Apache Pig architecture

May 26, 2021 Apache Pig

The language used to analyze data in Hadoop, called Pig Latin, is an advanced data processing language that provides a rich set of data types and operators to perform a variety of operations on the data.

To perform specific tasks, programmers use Pig, which needs to be scripted in the Pig Latin language and executed using any execution mechanism (Grunt Shell, UDFs, Embedded). /b10> Once executed, these scripts generate the desired output by applying a series of transformations to the Pig framework.

Internally, Apache Pig converts these scripts into a series of MapReduce jobs, making it easy for programmers to work. /b10> Apache Pig's architecture looks like this.

Apache Pig component

As shown in the figure, there are various components in the Apache Pig framework. /b10> Let's take a look at the main components.

Parser (Parser)

Initially, the Pig script is handled by the parser, which checks the syntax of the script, type checking, and other miscellaneous checks. /b11> The output of the parser will be DAG (with a ringless graph), which represents the Pig Latin statement and the logical operator. /b12> In DAG, the logical operator of the script is represented as a node and the data stream is represented as an edge.

Optimizer (optimizer)

The Logic Plan (DAG) is passed to the Logic Optimizer, which performs logical optimizations such as projection and push-down.

Compiler (compiler)

The compiler compiles the optimized logic plan into a series of MapReduce jobs.

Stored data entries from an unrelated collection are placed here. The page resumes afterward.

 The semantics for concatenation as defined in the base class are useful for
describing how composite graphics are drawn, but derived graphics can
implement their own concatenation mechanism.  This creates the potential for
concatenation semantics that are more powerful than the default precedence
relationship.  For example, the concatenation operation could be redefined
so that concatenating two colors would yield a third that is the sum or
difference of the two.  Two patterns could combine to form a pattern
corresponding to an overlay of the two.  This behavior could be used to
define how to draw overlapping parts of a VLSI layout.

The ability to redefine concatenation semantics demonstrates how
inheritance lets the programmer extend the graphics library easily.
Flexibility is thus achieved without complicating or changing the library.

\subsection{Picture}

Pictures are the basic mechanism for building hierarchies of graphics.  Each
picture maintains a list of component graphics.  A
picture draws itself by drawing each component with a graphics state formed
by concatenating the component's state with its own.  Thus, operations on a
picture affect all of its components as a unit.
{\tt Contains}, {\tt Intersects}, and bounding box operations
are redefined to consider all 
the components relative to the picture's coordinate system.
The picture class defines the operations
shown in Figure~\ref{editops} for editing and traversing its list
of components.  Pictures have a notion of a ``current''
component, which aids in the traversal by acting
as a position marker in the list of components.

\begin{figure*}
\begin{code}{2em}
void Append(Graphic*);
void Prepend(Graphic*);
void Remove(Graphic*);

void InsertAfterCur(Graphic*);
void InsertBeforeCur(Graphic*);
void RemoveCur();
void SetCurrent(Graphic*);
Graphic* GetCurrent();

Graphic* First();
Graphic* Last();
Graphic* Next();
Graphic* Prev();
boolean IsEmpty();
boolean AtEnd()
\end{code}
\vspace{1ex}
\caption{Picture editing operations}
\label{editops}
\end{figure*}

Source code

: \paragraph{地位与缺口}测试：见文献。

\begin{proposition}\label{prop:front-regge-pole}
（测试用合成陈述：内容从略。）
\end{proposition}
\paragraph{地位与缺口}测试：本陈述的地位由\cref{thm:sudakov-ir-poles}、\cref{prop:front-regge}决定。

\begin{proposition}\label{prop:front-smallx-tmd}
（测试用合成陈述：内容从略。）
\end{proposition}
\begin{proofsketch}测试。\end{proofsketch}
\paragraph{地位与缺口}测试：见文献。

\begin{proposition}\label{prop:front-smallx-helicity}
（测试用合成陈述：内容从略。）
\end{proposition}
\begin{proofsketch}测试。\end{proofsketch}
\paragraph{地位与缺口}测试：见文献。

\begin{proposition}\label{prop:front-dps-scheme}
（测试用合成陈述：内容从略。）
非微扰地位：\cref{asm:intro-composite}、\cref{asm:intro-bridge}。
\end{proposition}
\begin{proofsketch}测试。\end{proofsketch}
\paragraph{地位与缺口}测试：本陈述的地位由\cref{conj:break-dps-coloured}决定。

Execution engine (execution engine)

Finally, the MapReduce job is submitted to Hadoop in sort order. /b10> These MapReduce jobs are performed on Hadoop to produce the desired results.

Pig Latin data model

Pig Latin's data model is fully nested and allows complex non-atomic data types such as map and tuple. /b10> A graphical view of the Pig Latin data model is given below.

Atom (Atomic)

Any single value in Pig Latin, regardless of its data type, is called Atom. I t is stored as a string and can be used as a string and number. I nt, long, float, double, chararray and bytearray are the atomic values of Pig. A data or a simple atomic value is called a field. Example: "raja" or "30"

Tuple (Tuple)

Records formed by an ordered collection of fields are called metagroups, and fields can be of any type. /b10> The metagroup is similar to the rows in the RDBMS table. Example: (Raja, 30).

Bag (Bag)

A package is a disordered set of metagroups. /b10> In other words, a collection of metagroups (not unique) is called a package. /b11> Each group can have any number of fields (flexible mode). /b12> The package is represented by a """ /b13> It is similar to a table in RDBMS, but unlike a table in RDBMS, you do not need each group to contain the same number of fields, or to have the same type of field in the same location (column).

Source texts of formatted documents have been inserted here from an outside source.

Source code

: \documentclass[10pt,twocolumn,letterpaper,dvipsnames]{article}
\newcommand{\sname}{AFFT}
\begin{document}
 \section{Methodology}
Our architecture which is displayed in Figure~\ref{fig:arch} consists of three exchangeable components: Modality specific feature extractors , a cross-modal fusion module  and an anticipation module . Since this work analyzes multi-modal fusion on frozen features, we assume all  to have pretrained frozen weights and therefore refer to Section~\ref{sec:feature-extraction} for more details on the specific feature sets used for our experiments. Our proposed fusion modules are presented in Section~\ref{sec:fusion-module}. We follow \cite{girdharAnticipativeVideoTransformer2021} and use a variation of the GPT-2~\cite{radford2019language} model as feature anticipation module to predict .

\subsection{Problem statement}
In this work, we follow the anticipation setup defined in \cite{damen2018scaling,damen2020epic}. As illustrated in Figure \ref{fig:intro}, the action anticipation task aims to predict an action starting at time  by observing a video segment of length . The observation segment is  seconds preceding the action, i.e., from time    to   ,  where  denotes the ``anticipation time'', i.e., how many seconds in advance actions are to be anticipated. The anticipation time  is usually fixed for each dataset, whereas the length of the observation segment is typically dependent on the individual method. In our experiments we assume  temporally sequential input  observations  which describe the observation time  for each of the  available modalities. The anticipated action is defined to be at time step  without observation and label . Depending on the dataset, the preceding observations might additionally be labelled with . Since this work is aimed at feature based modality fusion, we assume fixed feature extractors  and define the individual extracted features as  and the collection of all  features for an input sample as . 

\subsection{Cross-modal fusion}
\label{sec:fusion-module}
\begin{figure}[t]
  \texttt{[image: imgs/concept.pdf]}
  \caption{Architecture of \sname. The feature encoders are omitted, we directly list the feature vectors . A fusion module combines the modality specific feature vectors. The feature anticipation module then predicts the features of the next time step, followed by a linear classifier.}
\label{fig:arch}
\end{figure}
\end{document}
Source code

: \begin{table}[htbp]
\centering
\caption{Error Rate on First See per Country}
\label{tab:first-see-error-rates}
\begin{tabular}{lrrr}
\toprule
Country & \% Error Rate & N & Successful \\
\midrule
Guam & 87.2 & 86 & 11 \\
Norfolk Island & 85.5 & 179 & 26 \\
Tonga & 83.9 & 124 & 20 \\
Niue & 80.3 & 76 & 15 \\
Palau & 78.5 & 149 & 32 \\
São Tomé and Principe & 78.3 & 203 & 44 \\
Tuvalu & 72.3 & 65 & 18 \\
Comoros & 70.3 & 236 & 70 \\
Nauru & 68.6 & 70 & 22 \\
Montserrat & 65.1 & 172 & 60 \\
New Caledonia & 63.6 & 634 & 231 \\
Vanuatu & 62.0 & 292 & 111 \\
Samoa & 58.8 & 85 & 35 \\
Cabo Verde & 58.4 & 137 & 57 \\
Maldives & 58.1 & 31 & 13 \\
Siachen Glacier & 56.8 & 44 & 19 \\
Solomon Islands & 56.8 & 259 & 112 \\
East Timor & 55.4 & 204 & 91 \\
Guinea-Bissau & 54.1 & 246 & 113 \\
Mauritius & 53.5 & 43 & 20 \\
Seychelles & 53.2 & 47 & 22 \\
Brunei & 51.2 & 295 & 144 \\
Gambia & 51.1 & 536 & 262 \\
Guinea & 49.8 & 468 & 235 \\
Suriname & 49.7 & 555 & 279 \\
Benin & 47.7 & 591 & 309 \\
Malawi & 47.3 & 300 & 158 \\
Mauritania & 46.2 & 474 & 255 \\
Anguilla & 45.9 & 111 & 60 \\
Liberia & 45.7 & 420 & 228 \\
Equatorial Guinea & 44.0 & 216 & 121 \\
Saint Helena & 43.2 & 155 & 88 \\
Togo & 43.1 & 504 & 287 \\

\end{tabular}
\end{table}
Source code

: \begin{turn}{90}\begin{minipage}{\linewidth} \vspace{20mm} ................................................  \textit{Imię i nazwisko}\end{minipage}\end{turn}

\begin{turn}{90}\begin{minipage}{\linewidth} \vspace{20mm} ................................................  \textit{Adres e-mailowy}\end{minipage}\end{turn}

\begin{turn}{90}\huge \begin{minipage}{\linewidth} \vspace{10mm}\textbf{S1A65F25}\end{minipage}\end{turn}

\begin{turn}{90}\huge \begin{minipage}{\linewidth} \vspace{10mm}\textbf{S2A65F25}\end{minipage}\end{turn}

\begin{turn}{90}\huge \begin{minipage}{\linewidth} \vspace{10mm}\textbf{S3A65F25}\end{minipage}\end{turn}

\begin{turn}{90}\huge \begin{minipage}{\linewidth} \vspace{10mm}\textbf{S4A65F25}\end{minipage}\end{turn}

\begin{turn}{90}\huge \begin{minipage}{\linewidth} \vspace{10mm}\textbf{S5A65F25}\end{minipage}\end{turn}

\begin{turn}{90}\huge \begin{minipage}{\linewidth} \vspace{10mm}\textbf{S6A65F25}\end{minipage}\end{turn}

Example: (Raja, 30), (Mohammad, 45)

A package can be a field in a relationship;

Example: .Raja, 30, .9848022338,[email protected], . . }

Map (Map)

A map (or data map) is a set of key-value pairs. Key needs to be acharray type and should be unique. Value can be any type, it can be represented by the """"

Example: .name#Raja, age#30

Relation (Relationship)

A relationship is a package of meta-groups. /b10> The relationships in Pig Latin are out of order (there is no guarantee that the DTs will be processed in any particular order).